Across the country at S&T Bancorp in Indiana, Pa., Christine Toretti is applying skills gleaned during a career in the male-dominated field of oil-and-gas exploration to her new role as chairman of the $7.3 billion-asset banking company.
That’s “new” with an asterisk, she notes. With 34 years on the board, Toretti is the longest-serving board member and knows S&T Bancorp inside out. Since becoming chairman in May 2018, she has put a laser focus on strengthening the board in order to position the bank for the future. The bank has been expanding beyond its original western Pennsylvania market into other parts of the state as well as Ohio and New York.
Injecting fresh blood has been a top priority, Toretti says. The bank has added four new members to its 14-member board since 2017. They serve alongside members with tenures ranging from four to 26 years.
“Today, we have people at the table who are willing to challenge management—not in a disruptive way, but in an additive way,” Toretti says. “You don’t need directors to be confrontational.
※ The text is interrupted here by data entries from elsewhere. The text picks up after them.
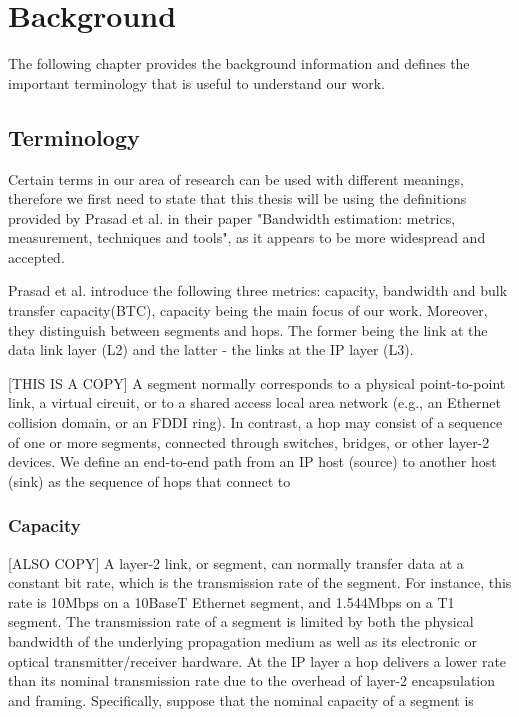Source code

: \chapter{Background}
The following chapter provides the background information and defines the important terminology that is useful to understand our work. \cite{KaRaHuKa2008}

\section{Terminology}
Certain terms in our area of research can be used with different meanings, therefore we first need to state that this thesis will be using the definitions provided by Prasad et al. \cite{prasad} in their paper "Bandwidth estimation: metrics, measurement, techniques and tools", as it appears to be more widespread and accepted.

Prasad et al. \cite{prasad} introduce the following three metrics: capacity, bandwidth and bulk transfer capacity(BTC), capacity being the main focus of our work.
Moreover, they distinguish between segments and hops. The former being the link at the data link layer (L2) and the latter - the links at the IP layer (L3).

[THIS IS A COPY]
A segment normally corresponds to a physical point-to-point link, a virtual circuit, or to a shared access local area network (e.g., an Ethernet collision
domain, or an FDDI ring). In contrast, a hop may consist of a sequence of one or more segments, connected through switches, bridges, or other layer-2 devices. We
define an end-to-end path from an IP host (source) to another host (sink) as the sequence of hops that connect to 

\subsection*{Capacity}
[ALSO COPY]
A layer-2 link, or segment, can normally transfer data at a constant bit rate, which is the transmission rate of the segment. For instance, this rate is 10Mbps
on a 10BaseT Ethernet segment, and 1.544Mbps on a T1 segment. The transmission rate of a segment is limited by both the physical bandwidth of the underlying
propagation medium as well as its electronic or optical transmitter/receiver hardware. 
At the IP layer a hop delivers a lower rate than its nominal transmission rate due to the overhead of layer-2 encapsulation and framing. Specifically, suppose that the nominal capacity of a segment is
You need people who can enhance what management is doing.” She singles out Christina Cassotis, the CEO of Pittsburgh International Airport, who joined the board in 2017 and is currently the only other female director, though others are in the pipeline. As an active CEO herself, “she is a rock star,” Toretti says. “Never shy, always forward thinking, always asking questions.”
Under Toretti’s leadership, the board has been taking a hard look at what the rise of the millennial generation—the 71 million Americans born between 1981 and 1996—means for the bank’s business model. The realization that some millennials are less interested than previous generations in owning homes and cars—or have a student debt overhang to deal with before they move into those products—has spurred the bank to probe where future opportunities might lie beyond outside of its traditional fortes in mortgage lending and auto dealer finance. Always a strong small business lender, S&T is building on that strength in areas of greater specialization, such as healthcare financing, Toretti says.
Enlisting today’s business leaders
Several observers say one old belief that should be put out to pasture is that it is difficult for anyone with a full-time job to serve on a bank board of directors. “That’s wrong,” says Jim McAlpin, partner and co-leader of the banking practice at the law firm of Bryan Cave Leighton Paisner in Atlanta.
“If you’re not working full-time, you’re not in touch with the world to the extent you were when you were full-time,” McAlpin says. Banks can afford to be choosy, because serving on a bank board is prestigious. “There are plenty of qualified candidates. It’s an honor within the community, it’s interesting work, and it keeps you in touch with pulse of the community.”
“It’s crucial to have people who are still involved in the working world,” adds Toretti. “They don’t necessarily need to be in the for-profit sector. There are some amazing people who are volunteers, running boards of foundations. The key is that they understand relationships.”
McAlpin urges directors not to underestimate the impact that digital transformation will have on their banks. A lot of them are not seeing it yet, but in a nod to Ernest Hemingway, he says that when it comes it will occur “gradually at first and then suddenly.”
“The largest banks are investing billions in retail technology,” he explains. But for many community banks, with their traditional focus on small businesses and commercial accounts, “good enough” technology has been enough for now. That won’t last, he adds. “As the next generation of small business owners emerges, those now in early 30s, banks will find that these individuals are not just technologically savvy. They’re technologically immersed. They’ll laugh at anything that can’t be done digitally. Banks really need to keep pace with that.”